Big Bazaar in Rs 100 cr marketing overdrive
By Ishita Ayan Dutt & Avishek Rakshit |Kolkata| Business Standards | Vjmedia Works | March 14, 2014
The retailer is using the exercise to reposition itself as a change agent rather than a player who provides the deepest discounts

Effectively, Big Bazaar will use the marketing campaign, which will play on mass media as well as social media, to reposition itself as a change agent rather than a player who provides the deepest discounts in the business.
"The new tagline for Big Bazaar will be Making India Beautiful," Future Group CEO Kishore Biyani said in a media briefing today.
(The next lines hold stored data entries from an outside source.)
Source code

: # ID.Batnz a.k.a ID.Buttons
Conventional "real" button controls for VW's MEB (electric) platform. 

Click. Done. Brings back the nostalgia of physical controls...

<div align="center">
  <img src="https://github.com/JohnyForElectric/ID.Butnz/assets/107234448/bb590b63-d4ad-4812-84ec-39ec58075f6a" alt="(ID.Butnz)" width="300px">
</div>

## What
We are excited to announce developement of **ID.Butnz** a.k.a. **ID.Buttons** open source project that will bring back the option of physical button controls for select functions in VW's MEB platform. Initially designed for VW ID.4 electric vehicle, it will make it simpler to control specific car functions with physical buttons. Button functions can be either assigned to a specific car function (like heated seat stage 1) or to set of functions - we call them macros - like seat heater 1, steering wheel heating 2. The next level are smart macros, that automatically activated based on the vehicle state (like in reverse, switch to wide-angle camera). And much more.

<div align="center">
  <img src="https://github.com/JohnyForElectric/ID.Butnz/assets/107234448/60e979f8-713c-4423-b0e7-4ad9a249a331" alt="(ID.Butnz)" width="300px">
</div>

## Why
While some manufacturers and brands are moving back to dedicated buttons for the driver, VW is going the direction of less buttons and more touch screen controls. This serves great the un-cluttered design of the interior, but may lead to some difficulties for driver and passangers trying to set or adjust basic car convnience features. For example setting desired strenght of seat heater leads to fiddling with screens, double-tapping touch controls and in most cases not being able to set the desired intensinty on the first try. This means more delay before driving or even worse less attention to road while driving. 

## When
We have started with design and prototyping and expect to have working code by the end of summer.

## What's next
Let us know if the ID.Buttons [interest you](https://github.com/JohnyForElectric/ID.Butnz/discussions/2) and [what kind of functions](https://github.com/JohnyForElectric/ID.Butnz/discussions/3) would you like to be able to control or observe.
While Nayi India Ka Bazaar (loosely translated as New India's marketplace) was
Future's last advertising tagline, it was the one before - Isse Sasta or Acccha
Kahin Nahin (there is nothing as inexpensive and good as this) - that has
stayed in the minds of consumers.
Madhukar Kamath, group CEO & MD, DDB Mudra, Future Group's ad agency, which
conceptualised and executed the campaign, says that it worked closely with the
retailer to identify the right consumer trends, categories and products to be
projected. "We have identified 52 categories that will be unveiled through
the course of the campaign," Kamath said at the press briefing, where five
ad films which showed how products as diverse as hybrid cooktops, high-end
chocolates, designer shirts, jeans and high-end mops had become a part and
parcel of a consumer life, were screened.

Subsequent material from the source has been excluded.